The other opportunity I had with this assignment was to spend a couple days at the Nanbou Elementary School, which too was a completely different experience.  Again, 9 students compared to 900 makes for a distinctly different atmosphere.  My duties at this school remained giving my self-introduction, and being awesome.  But beyond the call of duty, I also made an effort to participate in the 5th and 6th grade swimming event.  The summer is when all schools get the pools cleaned and prepped for the students, and this was to be the conclusion of that time.  I had participated with my other schools as well, but those instances were only practice for this event.  All students would be tested on their ability to swim 200 meters.  While the other students were waiting their turn, they were tasked with cheering for the swimming students in the pool.  Naturally excitement grew stale after an hour of this, so I stepped up.  I had entire classes of students chanting American cheers, and singing the Zombie Nation hook, common among the Dew Crew before the game.  It was a lot of fun getting the call and answer going with these kids.  I also worked to get the wave going around the pool but all the students at the edge, though I couldn’t get complete pass.  My other great contribution to the day was getting into the pool as well.  I was used to demonstrate swimming with good form, and then at maximum speed.  Also, they had me swim with a ball to simulate water polo.  At the end of all the swimming, 200m freestyle relays were done by the students.  I entered as a single man team, swimming I.M.  It was actually a close race, with me losing, and also being terribly out of breath.  Had to maintain the breathing to look cool though.  I had the kids pumped up, and  was really just embracing my roll as fun lovin’ foreigner.

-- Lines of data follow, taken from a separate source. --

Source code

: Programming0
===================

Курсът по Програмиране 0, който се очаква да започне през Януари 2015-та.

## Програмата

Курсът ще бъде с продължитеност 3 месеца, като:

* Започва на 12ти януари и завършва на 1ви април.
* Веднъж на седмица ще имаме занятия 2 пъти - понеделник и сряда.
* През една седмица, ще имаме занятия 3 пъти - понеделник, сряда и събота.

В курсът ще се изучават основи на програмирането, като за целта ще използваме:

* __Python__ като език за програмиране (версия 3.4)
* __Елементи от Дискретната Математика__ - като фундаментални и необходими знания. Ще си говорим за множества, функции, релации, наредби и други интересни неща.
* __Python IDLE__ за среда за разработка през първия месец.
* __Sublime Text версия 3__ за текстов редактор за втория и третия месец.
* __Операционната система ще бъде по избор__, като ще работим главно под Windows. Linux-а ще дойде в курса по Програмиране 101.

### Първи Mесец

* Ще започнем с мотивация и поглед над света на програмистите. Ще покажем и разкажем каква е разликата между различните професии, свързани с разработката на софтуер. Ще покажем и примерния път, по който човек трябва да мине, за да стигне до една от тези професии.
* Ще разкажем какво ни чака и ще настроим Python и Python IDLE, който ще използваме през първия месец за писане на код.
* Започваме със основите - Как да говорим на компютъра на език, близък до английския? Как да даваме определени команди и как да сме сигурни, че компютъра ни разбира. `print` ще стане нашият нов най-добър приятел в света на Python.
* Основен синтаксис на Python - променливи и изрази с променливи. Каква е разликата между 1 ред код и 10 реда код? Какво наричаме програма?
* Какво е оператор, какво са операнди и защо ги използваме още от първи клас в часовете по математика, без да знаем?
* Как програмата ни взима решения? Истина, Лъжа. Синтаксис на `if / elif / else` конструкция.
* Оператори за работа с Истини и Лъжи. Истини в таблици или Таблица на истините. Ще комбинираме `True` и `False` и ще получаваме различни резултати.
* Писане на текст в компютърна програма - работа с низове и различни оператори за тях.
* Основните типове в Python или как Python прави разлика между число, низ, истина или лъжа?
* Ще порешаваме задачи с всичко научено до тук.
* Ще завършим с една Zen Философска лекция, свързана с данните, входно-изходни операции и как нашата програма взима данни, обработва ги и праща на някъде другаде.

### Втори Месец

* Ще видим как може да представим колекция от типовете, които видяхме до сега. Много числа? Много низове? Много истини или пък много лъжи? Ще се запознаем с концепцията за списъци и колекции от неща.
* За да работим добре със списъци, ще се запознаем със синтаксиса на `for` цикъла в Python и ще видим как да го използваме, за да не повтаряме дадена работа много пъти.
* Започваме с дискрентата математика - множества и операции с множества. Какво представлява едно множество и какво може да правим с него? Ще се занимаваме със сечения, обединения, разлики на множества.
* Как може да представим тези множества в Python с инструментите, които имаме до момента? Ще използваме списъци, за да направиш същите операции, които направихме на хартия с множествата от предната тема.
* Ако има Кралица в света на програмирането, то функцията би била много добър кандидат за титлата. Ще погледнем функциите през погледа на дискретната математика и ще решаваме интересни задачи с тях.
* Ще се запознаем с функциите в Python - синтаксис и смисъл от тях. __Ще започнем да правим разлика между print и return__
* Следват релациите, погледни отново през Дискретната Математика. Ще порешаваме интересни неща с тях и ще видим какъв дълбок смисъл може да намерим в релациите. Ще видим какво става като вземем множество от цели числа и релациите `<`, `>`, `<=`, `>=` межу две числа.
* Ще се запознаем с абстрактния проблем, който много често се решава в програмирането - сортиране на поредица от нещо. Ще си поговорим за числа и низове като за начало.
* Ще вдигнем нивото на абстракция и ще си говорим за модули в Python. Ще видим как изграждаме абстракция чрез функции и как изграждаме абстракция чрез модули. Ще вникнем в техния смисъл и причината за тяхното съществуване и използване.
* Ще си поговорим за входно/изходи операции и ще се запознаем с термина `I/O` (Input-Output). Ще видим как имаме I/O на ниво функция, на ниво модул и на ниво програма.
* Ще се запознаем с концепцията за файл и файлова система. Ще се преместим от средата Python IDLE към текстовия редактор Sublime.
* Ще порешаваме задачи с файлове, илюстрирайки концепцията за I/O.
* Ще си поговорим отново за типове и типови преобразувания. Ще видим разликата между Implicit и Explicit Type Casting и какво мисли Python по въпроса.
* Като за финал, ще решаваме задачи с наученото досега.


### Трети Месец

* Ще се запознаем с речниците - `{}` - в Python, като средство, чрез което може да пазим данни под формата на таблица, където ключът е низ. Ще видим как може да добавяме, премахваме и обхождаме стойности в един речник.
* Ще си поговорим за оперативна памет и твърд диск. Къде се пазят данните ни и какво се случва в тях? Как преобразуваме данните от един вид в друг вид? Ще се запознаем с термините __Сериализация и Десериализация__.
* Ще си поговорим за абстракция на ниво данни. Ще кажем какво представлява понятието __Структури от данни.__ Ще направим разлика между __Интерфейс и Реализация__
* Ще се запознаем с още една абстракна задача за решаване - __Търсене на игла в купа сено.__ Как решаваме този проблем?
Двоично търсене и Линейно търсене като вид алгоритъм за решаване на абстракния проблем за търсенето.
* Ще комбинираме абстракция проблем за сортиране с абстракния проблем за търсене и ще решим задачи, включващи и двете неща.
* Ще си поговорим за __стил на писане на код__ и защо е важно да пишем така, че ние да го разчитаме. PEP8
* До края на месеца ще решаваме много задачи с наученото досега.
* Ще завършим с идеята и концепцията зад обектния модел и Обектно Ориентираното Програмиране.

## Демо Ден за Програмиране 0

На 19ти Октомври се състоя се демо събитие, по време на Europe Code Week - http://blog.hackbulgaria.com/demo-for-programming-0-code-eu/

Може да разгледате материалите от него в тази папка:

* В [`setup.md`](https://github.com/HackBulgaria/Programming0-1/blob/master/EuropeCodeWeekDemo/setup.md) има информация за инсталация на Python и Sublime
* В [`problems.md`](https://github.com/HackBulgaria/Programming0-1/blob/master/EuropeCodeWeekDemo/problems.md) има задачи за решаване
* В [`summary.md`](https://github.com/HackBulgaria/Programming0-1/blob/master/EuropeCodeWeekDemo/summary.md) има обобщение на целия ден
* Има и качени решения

Welcome to [classroom] 6-5 Mr. Justin!

I should probably add that I was really popular throughout my time as a substitute, like, I had never had my ego inflated to that extent before.  I would strut the halls dishing out high fives, heys and hellos to my fawning groupies between lessons.  All were particularly impressed with my hair, which was a bit longer at the time and quite blonde.  I was equated to a king more than once, and I was able to joke with them about being a movie star.  Basically I had a really good time being me at that school.  Part of this popularity was that the teacher who had deserted had been there for 5 years, so just having a new foreigner face there was enough to spark the interest of the masses.  Also, quite frankly, I am Justin Bussies.

11 Seconds of my posse, at the elementary school.  This was the mob I had to fend off just walking the halls.

As said before, I really treasured this chance to see outside of my own school.  When finally back where I belonged, there was certainly a new found appreciation for the sense of community among my students.  I also came to better understand more of the things that make my Shionoe so uniquely fantastic.